Sweet/sour mint syrup (Sekanjabin)
Sweet/sour mint syrup (Sekanjabin)

Hey everyone, it’s me again, Dan, welcome to my recipe page. Today, I will show you a way to make a special dish, sweet/sour mint syrup (sekanjabin). It is one of my favorites food recipes. For mine, I am going to make it a bit unique. This is gonna smell and look delicious.

Sweet/sour mint syrup (Sekanjabin) is one of the most popular of recent trending meals on earth. It is enjoyed by millions daily. It’s easy, it’s fast, it tastes yummy. They’re fine and they look fantastic. Sweet/sour mint syrup (Sekanjabin) is something that I’ve loved my whole life.

Sekanjabin is one of the oldest Iranian drinks. It is made of honey or sugar and vinegar. Sekanjabin is usually served in summer.

To get started with this recipe, we must first prepare a few ingredients. You can have sweet/sour mint syrup (sekanjabin) using 4 ingredients and 14 steps. Here is how you cook that.

The ingredients needed to make Sweet/sour mint syrup (Sekanjabin):
  1. Get 1/2 cups white vinegar
  2. Make ready 2 cups white sugar or honey
  3. Take 2 cups water
  4. Prepare Handful fresh mint leaves

Our Sekanjabin recipe, a sweet-and-sour mint dressing from Iran, is made with unfiltered cider vinegars Off heat, add the mint, pushing it into the syrup. Let cool to room temperature, then strain into a bowl, pressing the solids. Sekanjabin (Persian: سکنجبین‎), one of the oldest Iranian drinks, is made of honey and vinegar. Sekanjabin is usually served in summer.

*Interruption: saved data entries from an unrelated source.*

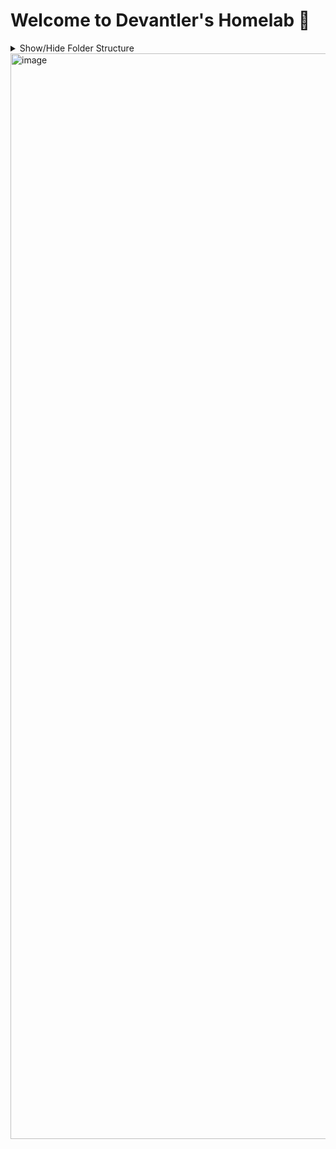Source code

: # Welcome to Devantler's Homelab 🚀

<details>
  <summary>Show/Hide Folder Structure</summary>

<!-- readme-tree start -->
```
.
├── .github
│   └── workflows
├── .vscode
├── k8s
│   ├── clusters
│   │   ├── homelab-ksail
│   │   │   ├── flux-system
│   │   │   └── variables
│   │   └── homelab-prod
│   │       ├── flux-system
│   │       └── variables
│   ├── environments
│   │   └── talos
│   │       ├── core
│   │       └── infrastructure
│   └── manifests
│       ├── apps
│       │   └── patches
│       ├── configuration
│       │   └── middlewares
│       └── infrastructure
│           ├── configmaps
│           ├── ingresses
│           └── patches
└── talos
    └── patches

26 directories
```
<!-- readme-tree end -->

</details>

<img width="1737" alt="image" src="https://github.com/devantler/homelab/assets/26203420/19df9600-b8c9-4615-beda-723fbf9fa21c">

Instructions to make Sweet/sour mint syrup (Sekanjabin):
  1. In a pot combine sugar or honey with water, bring it to a boil and add vinegar. Simmer until it thickens.
  2. And add vinegar. Simmer until it thickens.
  3. In the last minute add chopped fresh mint leaves to the syrup and remove from the heat. cover the syrup with a lid and let to cool.
  4. Now syrup is ready. remove mint leaves and refrigerate it for few months.. Serve it with lettuce leaves and enjoy it.

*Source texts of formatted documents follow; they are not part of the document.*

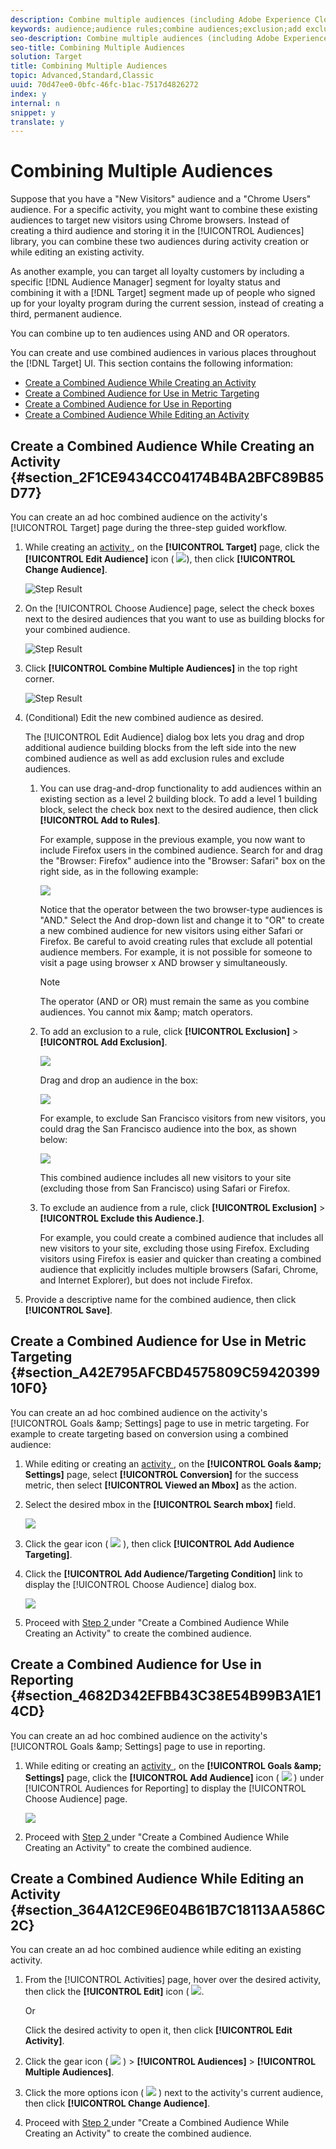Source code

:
 ```yaml
---
description: Combine multiple audiences (including Adobe Experience Cloud audiences and Target audiences) on the fly to create ad hoc audiences. You can also create exclusion rules and exclude audiences from a rule.
keywords: audience;audience rules;combine audiences;exclusion;add exclusion;exclude;combining audiences;adhoc audience;ad hoc audience
seo-description: Combine multiple audiences (including Adobe Experience Cloud audiences and Target audiences) on the fly to create ad hoc audiences. You can also create exclusion rules and exclude audiences from a rule.
seo-title: Combining Multiple Audiences
solution: Target
title: Combining Multiple Audiences
topic: Advanced,Standard,Classic
uuid: 70d47ee0-0bfc-46fc-b1ac-7517d4826272
index: y
internal: n
snippet: y
translate: y
---
```


# Combining Multiple Audiences

Suppose that you have a "New Visitors" audience and a "Chrome Users" audience. For a specific activity, you might want to combine these existing audiences to target new visitors using Chrome browsers. Instead of creating a third audience and storing it in the [!UICONTROL  Audiences] library, you can combine these two audiences during activity creation or while editing an existing activity. 

As another example, you can target all loyalty customers by including a specific [!DNL  Audience Manager] segment for loyalty status and combining it with a [!DNL  Target] segment made up of people who signed up for your loyalty program during the current session, instead of creating a third, permanent audience. 

You can combine up to ten audiences using AND and OR operators. 

You can create and use combined audiences in various places throughout the [!DNL  Target] UI. This section contains the following information: 


* [ Create a Combined Audience While Creating an Activity ](../../c_target/c_audiences/c_combining-multiple-audiences.md#section_2F1CE9434CC04174B4BA2BFC89B85D77)
* [ Create a Combined Audience for Use in Metric Targeting ](../../c_target/c_audiences/c_combining-multiple-audiences.md#section_A42E795AFCBD4575809C5942039910F0)
* [ Create a Combined Audience for Use in Reporting ](../../c_target/c_audiences/c_combining-multiple-audiences.md#section_4682D342EFBB43C38E54B99B3A1E14CD)
* [ Create a Combined Audience While Editing an Activity ](../../c_target/c_audiences/c_combining-multiple-audiences.md#section_364A12CE96E04B61B7C18113AA586C2C)


## Create a Combined Audience While Creating an Activity {#section_2F1CE9434CC04174B4BA2BFC89B85D77}

You can create an ad hoc combined audience on the activity's [!UICONTROL  Target] page during the three-step guided workflow. 


1. While creating an [ activity ](../../c_activities.md#concept_D317A95A1AB54674BA7AB65C7985BA03), on the **[!UICONTROL  Target]** page, click the **[!UICONTROL  Edit Audience]** icon (  ![](assets/icon_edit_audience.png)), then click **[!UICONTROL  Change Audience]**. 

   ![Step Result](assets/edit_audience.png) 

1. On the [!UICONTROL  Choose Audience] page, select the check boxes next to the desired audiences that you want to use as building blocks for your combined audience. 

   ![Step Result](assets/combine_multiple_audiences1.png) 

1. Click **[!UICONTROL  Combine Multiple Audiences]** in the top right corner. 

   ![Step Result](assets/combine_multiple_audiences2.png) 

1. (Conditional) Edit the new combined audience as desired. 

   The [!UICONTROL  Edit Audience] dialog box lets you drag and drop additional audience building blocks from the left side into the new combined audience as well as add exclusion rules and exclude audiences. 

    1. You can use drag-and-drop functionality to add audiences within an existing section as a level 2 building block. To add a level 1 building block, select the check box next to the desired audience, then click **[!UICONTROL  Add to Rules]**. 

       For example, suppose in the previous example, you now want to include Firefox users in the combined audience. Search for and drag the "Browser: Firefox" audience into the "Browser: Safari" box on the right side, as in the following example: 

       ![](assets/combine_multiple_audiences3.png) 

       Notice that the operator between the two browser-type audiences is "AND." Select the And drop-down list and change it to "OR" to create a new combined audience for new visitors using either Safari or Firefox. Be careful to avoid creating rules that exclude all potential audience members. For example, it is not possible for someone to visit a page using browser x AND browser y simultaneously. 


       >[!NOTE]
       >
       >The operator (AND or OR) must remain the same as you combine audiences. You cannot mix &amp;amp; match operators.


    1. To add an exclusion to a rule, click **[!UICONTROL  Exclusion]** > **[!UICONTROL  Add Exclusion]**. 

       ![](assets/combine_multiple_audiences3a.png) 

       Drag and drop an audience in the box: 

       ![](assets/combine_multiple_audiences3b.png) 

       For example, to exclude San Francisco visitors from new visitors, you could drag the San Francisco audience into the box, as shown below: 

       ![](assets/combine_multiple_audiences3b2.png) 

       This combined audience includes all new visitors to your site (excluding those from San Francisco) using Safari or Firefox. 

    1. To exclude an audience from a rule, click **[!UICONTROL  Exclusion]** > **[!UICONTROL  Exclude this Audience.]**. 

       For example, you could create a combined audience that includes all new visitors to your site, excluding those using Firefox. Excluding visitors using Firefox is easier and quicker than creating a combined audience that explicitly includes multiple browsers (Safari, Chrome, and Internet Explorer), but does not include Firefox. 


1. Provide a descriptive name for the combined audience, then click **[!UICONTROL  Save]**. 



## Create a Combined Audience for Use in Metric Targeting {#section_A42E795AFCBD4575809C5942039910F0}

You can create an ad hoc combined audience on the activity's [!UICONTROL  Goals &amp;amp; Settings] page to use in metric targeting. For example to create targeting based on conversion using a combined audience: 


1. While editing or creating an [ activity ](../../c_activities.md#concept_D317A95A1AB54674BA7AB65C7985BA03), on the **[!UICONTROL  Goals &amp;amp; Settings]** page, select **[!UICONTROL  Conversion]** for the success metric, then select **[!UICONTROL  Viewed an Mbox]** as the action. 

1. Select the desired mbox in the **[!UICONTROL  Search mbox]** field. 

   ![](assets/combine_multiple_audiences4.png) 

1. Click the gear icon (  ![](assets/icon_gear.png) ), then click **[!UICONTROL  Add Audience Targeting]**. 

1. Click the **[!UICONTROL  Add Audience/Targeting Condition]** link to display the [!UICONTROL  Choose Audience] dialog box. 

   ![](assets/combine_multiple_audiences5.png) 

1. Proceed with [ Step 2 ](../../c_target/c_audiences/c_combining-multiple-audiences.md#section_2F1CE9434CC04174B4BA2BFC89B85D77) under "Create a Combined Audience While Creating an Activity" to create the combined audience. 



## Create a Combined Audience for Use in Reporting {#section_4682D342EFBB43C38E54B99B3A1E14CD}

You can create an ad hoc combined audience on the activity's [!UICONTROL  Goals &amp;amp; Settings] page to use in reporting. 


1. While editing or creating an [ activity ](../../c_activities.md#concept_D317A95A1AB54674BA7AB65C7985BA03), on the **[!UICONTROL  Goals &amp;amp; Settings]** page, click the **[!UICONTROL  Add Audience]** icon (  ![](assets/icon_plus_sign.png) ) under [!UICONTROL  Audiences for Reporting] to display the [!UICONTROL  Choose Audience] page. 

   ![](assets/combine_multiple_audiences6.png) 

1. Proceed with [ Step 2 ](../../c_target/c_audiences/c_combining-multiple-audiences.md#section_2F1CE9434CC04174B4BA2BFC89B85D77) under "Create a Combined Audience While Creating an Activity" to create the combined audience. 



## Create a Combined Audience While Editing an Activity {#section_364A12CE96E04B61B7C18113AA586C2C}

You can create an ad hoc combined audience while editing an existing activity. 


1. From the [!UICONTROL  Activities] page, hover over the desired activity, then click the **[!UICONTROL  Edit]** icon (  ![](assets/icon_edit.png). 

   Or 

   Click the desired activity to open it, then click **[!UICONTROL  Edit Activity]**. 

1. Click the gear icon (  ![](assets/icon_gear.png) ) > **[!UICONTROL  Audiences]** > **[!UICONTROL  Multiple Audiences]**. 

1. Click the more options icon (  ![](assets/icon_more_options.png) ) next to the activity's current audience, then click **[!UICONTROL  Change Audience]**. 

1. Proceed with [ Step 2 ](../../c_target/c_audiences/c_combining-multiple-audiences.md#section_2F1CE9434CC04174B4BA2BFC89B85D77) under "Create a Combined Audience While Creating an Activity" to create the combined audience.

It is sometimes seasoned with mint. Sekanjabin is a compound of سرکه serke "vinegar" and انگبین angabin "honey". Sweet and tart, sekanjabin is an Iranian syrup with a rich history; it was How to Enjoy Sekanjabin. Today, sekanjabin is typically infused with mint. The syrup is often If you haven't had a drinking vinegar before, you might think of this like lemonade, which is sweet, sour, and thirst-quenching.